До третьей косы метров пятьсот и все эти пятьсот метров Наумов вздыхал и охал. Вздыхал и охал под его валенками снег. Под подошвами куприяновских сапог он визжал, как под полозьями саней, под валенками Риты — тревожно похрустывал.
У Куприянова глаз наметанный, старого бракера трудно обмануть. Посмотрел сверху вниз на притихшего Наумова, на виноватую Волошину, погрозил на этот раз не пальцем, а кулаком, шагнул за штабель.
— Ну что, провели? — шепнула Рита Наумову.
Леонид Павлович описал окружность вокруг собственного носа.
Не усидел-таки дома Поликарп Данилович. Пришел к Наумову — давай работу, и все тут. Долго Леонид Павлович ломал голову, куда старика пристроить, и нашел — в столяры.
Теперь Поликарп Данилович возвращался домой с прилипшими к стеганым брюкам мелкими шероховатыми опилками. От него пахло смолистыми стружками и крепким табаком-самосадом. Табак этот висел на чердаке, связанный пучками, как веники. Приготовлять его Поликарп Данилович никому не доверял. Сам крошил листья, рубил крошки, при этом громко чихал и сам себе желал прожить сто лет. «Сто лет» прожить, конечно, теоретически, можно. Можно и больше… Но как прожить? Не думал и не гадал Поликарп Данилович, что на старости лет придется задуматься о «смысле жизни».
Записки Панаса Корешова разбередили стариковскую душу, уже было приготовившегося мирно и ровно дожить остаток жизни…
Открыл глаза. Что это! Над головой толстые накаты из бревен. Не то изба, не то землянка. Тихо. Никого. Стараюсь в памяти восстановить все, что произошло со мной. В меня стреляли, это ясно, как дважды-два. Ноги перебиты и грудь навылет… Но почему не прикончили насмерть? Санька… Он или кто-то другой принес меня сюда.
Шаги. Слышу отчетливо, как хрустят ветки. Санька. Он наклоняется надо мной. Не выдерживает моего взгляда, отворачивается. Стыдно. Потом молча приподнимает мою голову, молча подносит ко рту ложку.
— Поешь, потом все объясню, — говорит он. И я ем. Я должен жить, должен восстановить силы, должен выбраться из тайги.

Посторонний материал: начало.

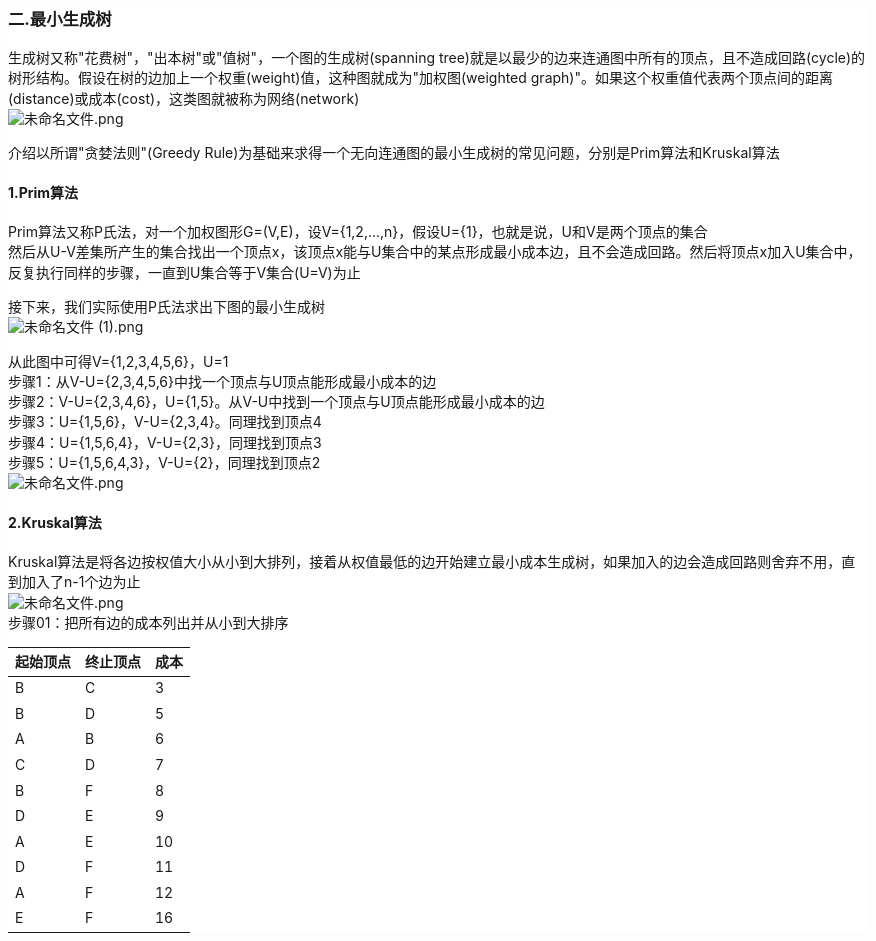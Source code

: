 <a name="6beb4e67"></a>
### 二.最小生成树
生成树又称"花费树"，"出本树"或"值树"，一个图的生成树(spanning tree)就是以最少的边来连通图中所有的顶点，且不造成回路(cycle)的树形结构。假设在树的边加上一个权重(weight)值，这种图就成为"加权图(weighted graph)"。如果这个权重值代表两个顶点间的距离(distance)或成本(cost)，这类图就被称为网络(network)<br />![未命名文件.png](https://cdn.nlark.com/yuque/0/2019/png/214438/1548048587553-71f367a5-0e7c-44d5-91a8-76689f538d9c.png#align=left&display=inline&height=269&name=%E6%9C%AA%E5%91%BD%E5%90%8D%E6%96%87%E4%BB%B6.png&originHeight=269&originWidth=442&size=12780&width=442)


介绍以所谓"贪婪法则"(Greedy Rule)为基础来求得一个无向连通图的最小生成树的常见问题，分别是Prim算法和Kruskal算法

<a name="05a50ee7"></a>
#### 1.Prim算法
Prim算法又称P氏法，对一个加权图形G=(V,E)，设V={1,2,...,n}，假设U={1}，也就是说，U和V是两个顶点的集合<br />然后从U-V差集所产生的集合找出一个顶点x，该顶点x能与U集合中的某点形成最小成本边，且不会造成回路。然后将顶点x加入U集合中，反复执行同样的步骤，一直到U集合等于V集合(U=V)为止

接下来，我们实际使用P氏法求出下图的最小生成树<br />![未命名文件 (1).png](https://cdn.nlark.com/yuque/0/2019/png/214438/1548049266789-028b98a0-02a4-458a-8df4-9f381d033656.png#align=left&display=inline&height=299&name=%E6%9C%AA%E5%91%BD%E5%90%8D%E6%96%87%E4%BB%B6%20%281%29.png&originHeight=299&originWidth=520&size=19645&width=520)

从此图中可得V={1,2,3,4,5,6}，U=1<br />步骤1：从V-U={2,3,4,5,6}中找一个顶点与U顶点能形成最小成本的边<br />步骤2：V-U={2,3,4,6}，U={1,5}。从V-U中找到一个顶点与U顶点能形成最小成本的边<br />步骤3：U={1,5,6}，V-U={2,3,4}。同理找到顶点4<br />步骤4：U={1,5,6,4}，V-U={2,3}，同理找到顶点3<br />步骤5：U={1,5,6,4,3}，V-U={2}，同理找到顶点2<br />![未命名文件.png](https://cdn.nlark.com/yuque/0/2019/png/214438/1548053594057-2a748354-26ce-4826-a80a-c4c2bd6d6d56.png#align=left&display=inline&height=288&name=%E6%9C%AA%E5%91%BD%E5%90%8D%E6%96%87%E4%BB%B6.png&originHeight=288&originWidth=520&size=13570&width=520)

<a name="1560e263"></a>
#### 2.Kruskal算法
Kruskal算法是将各边按权值大小从小到大排列，接着从权值最低的边开始建立最小成本生成树，如果加入的边会造成回路则舍弃不用，直到加入了n-1个边为止<br />![未命名文件.png](https://cdn.nlark.com/yuque/0/2019/png/214438/1548054353687-fcdbb0ca-78a6-4cdc-b833-687c01e357ec.png#align=left&display=inline&height=299&name=%E6%9C%AA%E5%91%BD%E5%90%8D%E6%96%87%E4%BB%B6.png&originHeight=299&originWidth=520&size=18528&width=520)<br />步骤01：把所有边的成本列出并从小到大排序

| 起始顶点 | 终止顶点 | 成本 |
| --- | --- | --- |
| B | C | 3 |
| B | D | 5 |
| A | B | 6 |
| C | D | 7 |
| B | F | 8 |
| D | E | 9 |
| A | E | 10 |
| D | F | 11 |
| A | F | 12 |
| E | F | 16 |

— Самую малость не успел, — скороговоркой выкладывает Санька. — У меня уже план был, освободить тебя и вместе удрать… Надоела эта собачья жизнь, прячемся по лесам, как звери. Знаю, судили бы, но на моей душе ни одного… Ни одного греха, можешь верить, можешь нет…
— Почему меня не убили? — одними губами спрашиваю я.
— Тебя убили… думали, что убили. Я прибежал на выстрелы, а они уже мне навстречу: иди, говорят, рой могилку, если охота. Я к тебе, а ты дышишь… Незаметно перенес тебя сюда, в землянку. Эх!.. Сизову сказал, что похоронил… Теперь мне нельзя с ними рвать, буду тебе тайком жратву носить, поправишься, тогда махнем отсюда… Лежи, — и ушел.
— По весне свожу тебя, Платон, к этой землянке, — говорил Поликарп Данилович. — Прах деда надо почтить… — И без всякого перехода: — Мой балбес сегодняшним днем живет; бывало, начну о делах партизанских рассказывать, нос воротит, я, говорит, батя, все это в книжках читал… Сейчас, говорит, все старики выдают себя за партизан, друг о друге воспоминания пишут… Похваляются, мол, все. Может, и верно, некоторые сейчас примазываются к славе партизанской. Есть такие. В прошлом году героям гражданской войны памятник в районе открывали, съехались бывшие партизаны, речи говорят, вижу дед Пожигов на трибуну собирается лезть. Я так и вскипел. За рукав его схватил и говорю: «Ты куда это, а? Забыл, как семеновцев да каппелевцев охаживал, как гульбища с ними устраивал да на вдов наводил?..» Дед Пожигов втянул голову в плечи — и шмыг в толпу. Сейчас меня за километр обходит… Вот так-то, Платон Корешов!